Sheafification of the constant presheaf

Question

Let $A$ be an abelian group, and $X$ a topological space. Define the constant sheaf $\mathcal{A}$ on $X$ determined by $A$ as follows: for any open set $U \subset X$,

$\mathcal{A}(U)=$the group of continuous functions from $U$ to $A$, where $A$ is endowed with the discrete topology; with the usual restrictions we obtain a sheaf.

Moreover, the constant presheaf $\mathcal{F}$ of $A$ is defined by $\mathcal{F}(U)=A$ when $U \neq \emptyset$, again considering the usual restrictions we obtain a presheaf.

I am asked to show that the sheafification of $\mathcal{F}$ is $\mathcal{A}$.For this, I wanted to use the universal property of sheafification, and considered the application $\theta :\mathcal{F} \to \mathcal{A}$, $\theta(U)(a):=s_a$, where $s_a$ is the constant function on $U$, equal to $a$. I managed to show it is a morphism of sheaves. but given a sheaf $\mathcal{G}$ and a morphism $\varphi: \mathcal{F} \to \mathcal{G}$, I'm having trouble finding the unique morphism $\psi :\mathcal{A} \to \mathcal{G}$ s.t. $\psi \theta =\varphi$

Answer 1

Let $\mathcal{F}'$ be the sheaf associated to $\mathcal{F}$ and let $\theta : \mathcal{F} \to \mathcal{F}'$ be the canonical morphism. Recall that $\theta$ induces an isomorphism between the stalks at every point (Liu, 2.2.14); hence the stalks of $\mathcal{F}'$ are $A$ everywhere. Now consider the morphism $\phi : \mathcal{F} \to \mathcal {A}$ which sends every element of $A$ to the correaponding constant map. The universal property of the sheaf associated to $\mathcal{F}$ gives a unique morphism $\psi : \mathcal{F}' \to \mathcal{A}$ through which $\mathcal{F}$ factors. Prove that this is an isomorphism by showing the induced maps on the stalks are isomorphisms (Liu, 2.2.12). For surjectivity, consider for any germ $f_x \in \mathcal{A}_x$ the germ of the section $f(x)$, and use the fact that continuous maps to a discrete space are locally constant.

Answer 2

Here is an answer that goes into gory detail, which may be helpful for some people (it certainly was for me). If you do read my solutions, I suggest you go and rewrite them yourself actively.
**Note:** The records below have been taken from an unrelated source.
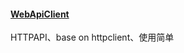 #### [WebApiClient](https://github.com/dotnetcore/WebApiClient) 

HTTPAPI、base on httpclient、使用简单                        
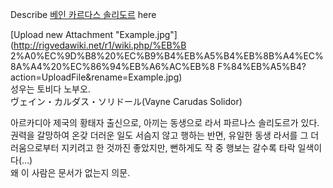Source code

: Describe [베인 카르다스 솔리도르](%EB%B2%A0%EC%9D%B8%20%EC%B9%B4%EB%A5%B4%EB%8B%A4%EC%8A%A4%20%EC%86%94%EB%A6%AC%EB%8F%84%EB%A5%B4.md) here

[Upload new Attachment "Example.jpg"](http://rigvedawiki.net/r1/wiki.php/%EB%B
2%A0%EC%9D%B8%20%EC%B9%B4%EB%A5%B4%EB%8B%A4%EC%8A%A4%20%EC%86%94%EB%A6%AC%EB%8
F%84%EB%A5%B4?action=UploadFile&rename=Example.jpg)  
성우는 토비다 노부오.  
ヴェイン・カルダス・ソリドール(Vayne Carudas Solidor)

아르카디아 제국의 황태자 출신으로, 아끼는 동생으로 라서 파르나스 솔리도르가 있다. 권력을 갈망하여 온갖 더러운 일도 서슴지 않고 행하는
반면, 유일한 동생 라서를 그 더러움으로부터 지키려고 한 것까진 좋았지만, 뻔하게도 작 중 행보는 갈수록 타락 일색이다(...)  
왜 이 사람은 문서가 없는지 의문.

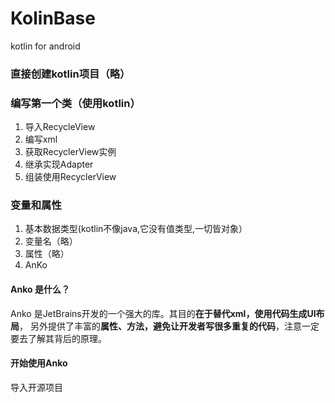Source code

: # KolinBase
kotlin for android
### 直接创建kotlin项目（略）
### 编写第一个类（使用kotlin）
1. 导入RecycleView
2. 编写xml
3. 获取RecyclerView实例
4. 继承实现Adapter
5. 组装使用RecyclerView

### 变量和属性
1. 基本数据类型(kotlin不像java,它没有值类型,一切皆对象）
2. 变量名（略）
3. 属性（略）
4. AnKo
#### Anko 是什么？
Anko 是JetBrains开发的一个强大的库。其目的**在于替代xml，使用代码生成UI布局**， 另外提供了丰富的**属性、方法，避免让开发者写很多重复的代码**，注意一定要去了解其背后的原理。
#### 开始使用Anko
导入开源项目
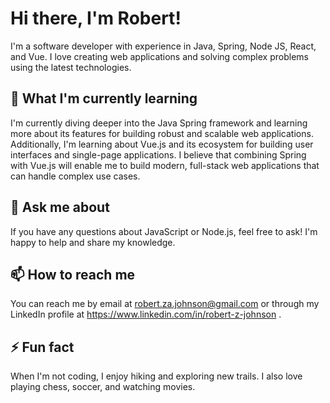 
# Hi there, I'm Robert!

I'm a software developer with experience in Java, Spring, Node JS, React, and Vue. I love creating web applications and solving complex problems using the latest technologies.

## 🌱 What I'm currently learning

I'm currently diving deeper into the Java Spring framework and learning more about its features for building robust and scalable web applications. Additionally, I'm learning about Vue.js and its ecosystem for building user interfaces and single-page applications. I believe that combining Spring with Vue.js will enable me to build modern, full-stack web applications that can handle complex use cases.

## 💬 Ask me about

If you have any questions about  JavaScript or Node.js, feel free to ask! I'm happy to help and share my knowledge.

## 📫 How to reach me

You can reach me by email at robert.za.johnson@gmail.com or through my LinkedIn profile at https://www.linkedin.com/in/robert-z-johnson .

## ⚡ Fun fact

When I'm not coding, I enjoy hiking and exploring new trails. I also love playing chess, soccer, and watching movies.
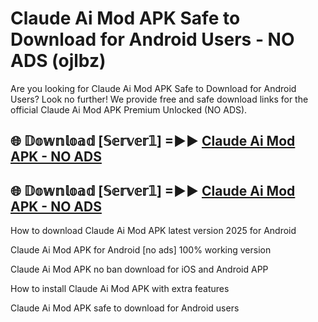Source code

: # Claude Ai Mod APK Safe to Download for Android Users - NO ADS (ojlbz)

Are you looking for Claude Ai Mod APK Safe to Download for Android Users? Look no further! We provide free and safe download links for the official Claude Ai Mod APK Premium Unlocked (NO ADS).

## 🌐 𝔻𝕠𝕨𝕟𝕝𝕠𝕒𝕕 [𝕊𝕖𝕣𝕧𝕖𝕣𝟙] =►► [Claude Ai Mod APK - NO ADS](https://getmodsapk.pages.dev?q=Claude+Ai+Mod+APK)

## 🌐 𝔻𝕠𝕨𝕟𝕝𝕠𝕒𝕕 [𝕊𝕖𝕣𝕧𝕖𝕣𝟙] =►► [Claude Ai Mod APK - NO ADS](https://getmodsapk.pages.dev?q=Claude+Ai+Mod+APK)

How to download Claude Ai Mod APK latest version 2025 for Android

Claude Ai Mod APK for Android [no ads] 100% working version

Claude Ai Mod APK no ban download for iOS and Android APP

How to install Claude Ai Mod APK with extra features

Claude Ai Mod APK safe to download for Android users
So to recap, we have the presheaf $\mathcal{F}$ of constant functions and the sheaf $\mathcal{A}$ of locally constant functions for some abelian group $A$, i.e. $$\mathcal{A}(U)=\{f:U\to A \mid \forall x\in U \exists x\in V\subseteq U. f:V\to A \text{ constant}\}.$$ We want to show that $\mathcal{F}^+\cong \mathcal{A}$.
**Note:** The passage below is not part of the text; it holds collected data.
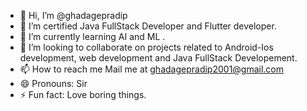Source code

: - 👋 Hi, I’m @ghadagepradip
- 👀 I’m certified Java FullStack Developer and Flutter developer.
- 🌱 I’m currently learning AI and ML .
- 💞️ I’m looking to collaborate on projects related to Android-Ios development, web development and Java FullStack Developement.
- 📫 How to reach me Mail me at ghadagepradip2001@gmail.com
- 😄 Pronouns: Sir
- ⚡ Fun fact: Love boring things.

<!---
ghadagepradip/ghadagepradip is a ✨ special ✨ repository because its `README.md` (this file) appears on your GitHub profile.
You can click the Preview link to take a look at your changes.
--->
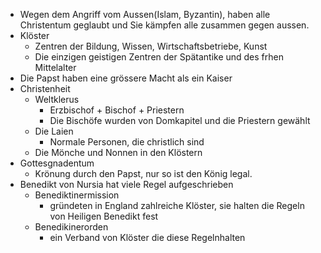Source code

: - Wegen dem Angriff vom Aussen(Islam, Byzantin), haben alle Christentum geglaubt und Sie kämpfen alle zusammen gegen aussen.
- Klöster
	- Zentren der Bildung, Wissen, Wirtschaftsbetriebe, Kunst
	- Die einzigen geistigen Zentren der Spätantike und des frhen Mittelalter
- Die Papst haben eine grössere Macht als ein Kaiser
- Christenheit
	- Weltklerus
		- Erzbischof + Bischof + Priestern
		- Die Bischöfe wurden von Domkapitel und die Priestern gewählt
	- Die Laien
		- Normale Personen, die christlich sind
	- Die Mönche und Nonnen in den Klöstern
- Gottesgnadentum
	- Krönung durch den Papst, nur so ist den König legal.
- Benedikt von Nursia hat viele Regel aufgeschrieben
	- Benediktinermission
		- gründeten in England zahlreiche Klöster, sie halten die Regeln von Heiligen Benedikt fest
	- Benedikinerorden
		- ein Verband von Klöster die diese Regelnhalten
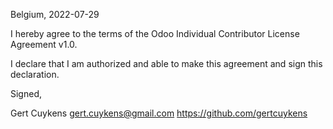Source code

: Belgium, 2022-07-29

I hereby agree to the terms of the Odoo Individual Contributor License
Agreement v1.0.

I declare that I am authorized and able to make this agreement and sign this
declaration.

Signed,

Gert Cuykens gert.cuykens@gmail.com https://github.com/gertcuykens
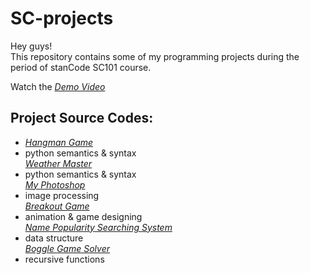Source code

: # SC-projects
Hey guys!\
This repository contains some of my programming projects during the period of stanCode SC101 course.

Watch the *[Demo Video](https://drive.google.com/drive/folders/1Gi3bn9qPW_gR0ISyGzVPLd5Bztdvd7rF?fbclid=IwAR36BW3v_bHn-Idsh-0_ROSWLwrXOzoervZId25OOzH2LX4b6FCGDfULdDg)*

## Project Source Codes:

- *[Hangman Game](https://github.com/chihyuchin/SC-projects/blob/main/SC-projects/hangman/hangman.py)*
- python semantics & syntax\
*[Weather Master](https://github.com/chihyuchin/SC-projects/blob/main/SC-projects/weather_master/weather_master.py)*
- python semantics & syntax\
*[My Photoshop](https://github.com/chihyuchin/SC-projects/blob/main/SC-projects/my_photoshop/stanCodoshop.py)*
- image processing\
*[Breakout Game](https://github.com/chihyuchin/SC-projects/blob/main/SC-projects/break_out_game/breakout.py)*
- animation & game designing\
*[Name Popularity Searching System](https://github.com/chihyuchin/SC-projects/blob/main/SC-projects/name_searching_system/babygraphics.py)*
- data structure\
*[Boggle Game Solver](https://github.com/chihyuchin/SC-projects/blob/main/SC-projects/boggle_game_solver/boggle.py)*
- recursive functions
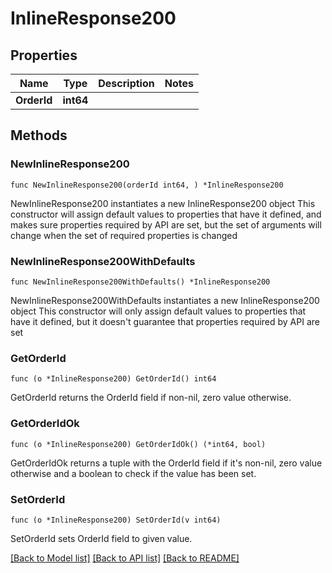 # InlineResponse200

## Properties

Name | Type | Description | Notes
------------ | ------------- | ------------- | -------------
**OrderId** | **int64** |  | 

## Methods

### NewInlineResponse200

`func NewInlineResponse200(orderId int64, ) *InlineResponse200`

NewInlineResponse200 instantiates a new InlineResponse200 object
This constructor will assign default values to properties that have it defined,
and makes sure properties required by API are set, but the set of arguments
will change when the set of required properties is changed

### NewInlineResponse200WithDefaults

`func NewInlineResponse200WithDefaults() *InlineResponse200`

NewInlineResponse200WithDefaults instantiates a new InlineResponse200 object
This constructor will only assign default values to properties that have it defined,
but it doesn't guarantee that properties required by API are set

### GetOrderId

`func (o *InlineResponse200) GetOrderId() int64`

GetOrderId returns the OrderId field if non-nil, zero value otherwise.

### GetOrderIdOk

`func (o *InlineResponse200) GetOrderIdOk() (*int64, bool)`

GetOrderIdOk returns a tuple with the OrderId field if it's non-nil, zero value otherwise
and a boolean to check if the value has been set.

### SetOrderId

`func (o *InlineResponse200) SetOrderId(v int64)`

SetOrderId sets OrderId field to given value.



[[Back to Model list]](../README.md#documentation-for-models) [[Back to API list]](../README.md#documentation-for-api-endpoints) [[Back to README]](../README.md)


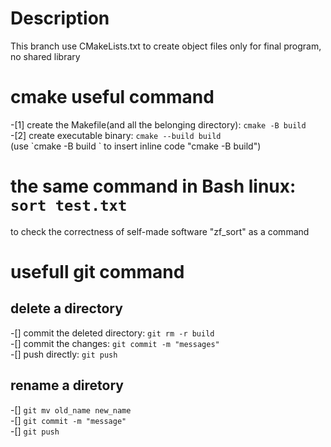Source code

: # Description
This branch use CMakeLists.txt to create object files only for final program, no shared library 

# cmake useful command
-[1] create the Makefile(and all the belonging directory): `cmake -B build`  
-[2] create executable binary: `cmake --build build`  
(use \`cmake -B build \` to insert inline code "cmake -B build")
# the same command in Bash linux: `sort test.txt`
to check the correctness of self-made software "zf_sort" as a command

# usefull git command
## delete a directory
-[] commit the deleted directory: `git rm -r build`  
-[] commit the changes: `git commit -m "messages"`   
-[] push directly: `git push`
## rename a diretory
-[] `git mv old_name new_name`  
-[] `git commit -m "message"`  
-[] `git push`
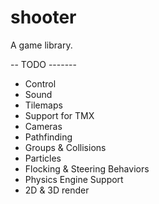 shooter
=======

A game library.



-- TODO -------
*  Control
*  Sound
*  Tilemaps
*  Support for TMX
*  Cameras
*  Pathfinding
*  Groups & Collisions
*  Particles
*  Flocking & Steering Behaviors
*  Physics Engine Support
*  2D & 3D render
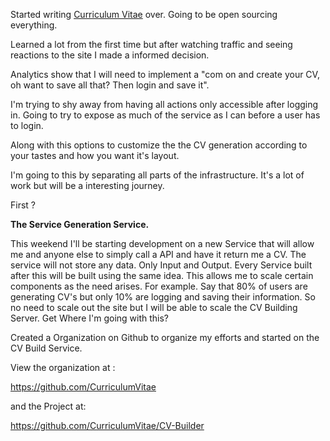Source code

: Started writing <a href="http://www.curriculumvitae.co.za/" target="_blank">Curriculum Vitae</a> over. Going to be open sourcing everything.

Learned a lot from the first time but after watching traffic and seeing reactions to the site I made a&nbsp;informed&nbsp;decision.

Analytics show that I will need to implement a "com on and create your CV, oh want to save all that? Then login and save it".

I'm trying to shy away from having all actions only&nbsp;accessible&nbsp;after logging in. Going to try to expose as much of the service as I can before a user has to login.

Along with this options to customize the the CV generation according to your tastes and how you want it's layout.&nbsp;

I'm going to this by&nbsp;separating&nbsp;all parts of the infrastructure. It's a lot of work but will be a interesting journey.

First ?&nbsp;

<p><b>The Service Generation Service.&nbsp;</b></p>

This weekend I'll be starting development on a new Service that will allow me and anyone else to simply call a API and have it return me a CV. The service will not store any data. Only Input and Output. Every Service built after this will be built using the same idea. This allows me to scale certain components as the need arises. For example. Say that 80% of users are generating CV's but only 10% are logging and saving their information. So no need to scale out the site but I will be able to scale the CV Building Server. Get Where I'm going with this?

Created a Organization on Github to organize my efforts and started on the CV Build Service.&nbsp;

View the organization at :

<p><a href="https://github.com/CurriculumVitae">https://github.com/CurriculumVitae</a></p>

and the Project at:

<p><a href="https://github.com/CurriculumVitae/CV-Builder">https://github.com/CurriculumVitae/CV-Builder</a></p>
From the definition of $\mathcal{F}^+$ there exists a natural morphism $\theta:\mathcal{F}\to \mathcal{F}^+$ which induces an isomorphism of stalks $\theta_x:\mathcal{F}_x\to \mathcal{F}_x^+$. We also have a natural morphism $\varphi:\mathcal{F}\to \mathcal{A}$ that sends the element $a\in A$ to the constant function that maps to $a$. More explicitly, we have $\mathcal{F}(U)=A$ and so \begin{align*}\varphi_U:A &\to \mathcal{A}(U) \\ a &\mapsto (u\mapsto a) \end{align*} (If we are really pedantic we should explicitly state that this is well-defined, but it's easy to see that it is.)

From the universal property of sheafification we know get a unique morphism $\psi:\mathcal{F}^+\to \mathcal{A}$ such that $\psi\circ \theta=\varphi$. We now show that $\theta$ is an isomorphism and to do that, it suffices to show that $\psi_x:\mathcal{F}_x^+ \to \mathcal{A}_x$ is an isomorphism for all $x$.
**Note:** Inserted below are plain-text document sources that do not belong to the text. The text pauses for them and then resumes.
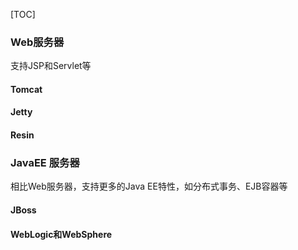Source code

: [TOC]

### Web服务器

支持JSP和Servlet等

#### Tomcat



#### Jetty



#### Resin

### JavaEE 服务器

相比Web服务器，支持更多的Java EE特性，如分布式事务、EJB容器等

#### JBoss



#### WebLogic和WebSphere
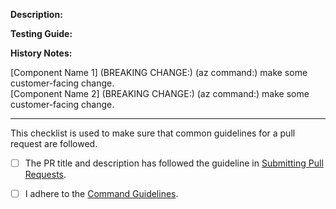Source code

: **Description<!--(Mandatory)-->:**  
<!--(Why this PR? What is changed? What is the effect? etc. A high-quality description can accelerate the review process)-->

**Testing Guide:**  
<!--(Example commands with explanations)-->

**History Notes:**  
<!--(Fill in the following template if multiple notes are needed, otherwise PR title will be used for history note.)-->

[Component Name 1] (BREAKING CHANGE:) (az command:) make some customer-facing change.  
[Component Name 2] (BREAKING CHANGE:) (az command:) make some customer-facing change.

---

This checklist is used to make sure that common guidelines for a pull request are followed.

- [ ] The PR title and description has followed the guideline in [Submitting Pull Requests](https://github.com/Azure/azure-cli/tree/dev/doc/authoring_command_modules#submitting-pull-requests).

- [ ] I adhere to the [Command Guidelines](https://github.com/Azure/azure-cli/blob/dev/doc/command_guidelines.md).
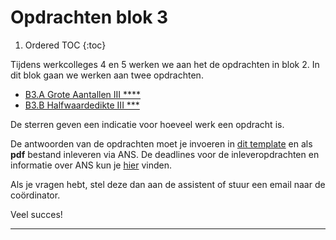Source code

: # Opdrachten blok 3

1. Ordered TOC
{:toc}

Tijdens werkcolleges 4 en 5 werken we aan het de opdrachten in blok 2. 
In dit blok gaan we werken aan twee opdrachten. 

* <a href="#B3.A">B3.A Grote Aantallen III \*\*\*\*</a>
* <a href="#B3.B">B3.B Halfwaardedikte III ***</a>

De sterren geven een indicatie voor hoeveel werk een opdracht is. 

De antwoorden van de opdrachten moet je invoeren in [dit template](InlevertemplateBlok3.docx) en als **pdf** bestand inleveren via ANS. De deadlines voor de inleveropdrachten en informatie over ANS kun je [hier](/start/inleveropdrachten) vinden.


Als je vragen hebt, stel deze dan aan de assistent of stuur een email naar de coördinator.
<!--
Vergeet niet om ook even te kijken naar de [oefen opgaves](/tussentoets-iii/oefenopgaves) ter voorbereiding van de derde tussentoets die na het vierde werkcollege plaats vindt.
-->
Veel succes! 

*****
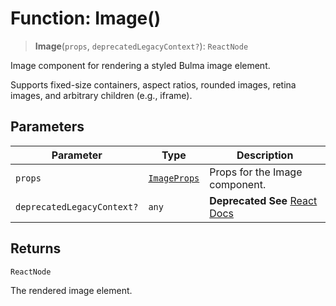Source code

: # Function: Image()

> **Image**(`props`, `deprecatedLegacyContext?`): `ReactNode`

Image component for rendering a styled Bulma image element.

Supports fixed-size containers, aspect ratios, rounded images, retina images, and arbitrary children (e.g., iframe).

## Parameters

| Parameter | Type | Description |
| ------ | ------ | ------ |
| `props` | [`ImageProps`](../interfaces/ImageProps.md) | Props for the Image component. |
| `deprecatedLegacyContext?` | `any` | **Deprecated** **See** [React Docs](https://legacy.reactjs.org/docs/legacy-context.html#referencing-context-in-lifecycle-methods) |

## Returns

`ReactNode`

The rendered image element.
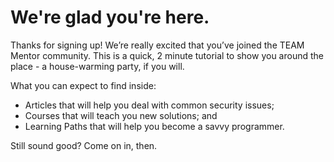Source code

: # We're glad you're here.

Thanks for signing up! We’re really excited that you’ve joined the TEAM Mentor community. This is a quick, 2 minute tutorial to show you around the place - a house-warming party, if you will.

What you can expect to find inside:

* Articles that will help you deal with common security issues;
* Courses that will teach you new solutions; and
* Learning Paths that will help you become a savvy programmer.

Still sound good? Come on in, then.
Injective: The stalk $\mathcal{F}_x^+ \cong \mathcal{F}_x\cong A$ and so the map on stalks is $\psi_x:A \to \mathcal{A}_x$ given by $\psi_x(a)=(u\mapsto a)_x$. If $\psi_x(a)=\psi_x(b)$ then $(u\mapsto a)_x = (u\mapsto b)_x$ so that $(u\mapsto a)=(u\mapsto b)$ when restricted to some $x\in W\subseteq U$. Applying to $x$ gives $a=b$.

Surjective: As suggested by user314's answer, consider $f_x\in \mathcal{A}_x$. Because $\psi_x\circ \theta_x=\varphi_x$ it suffices to show that $\varphi_x$ is surjective now. As $f:U\to A$ is locally constant, there exists $x\in W\subseteq U$ such that $f:W\to A$ is constant. Now let $a=f(x)$. Then $\varphi_x(a)=f_x$.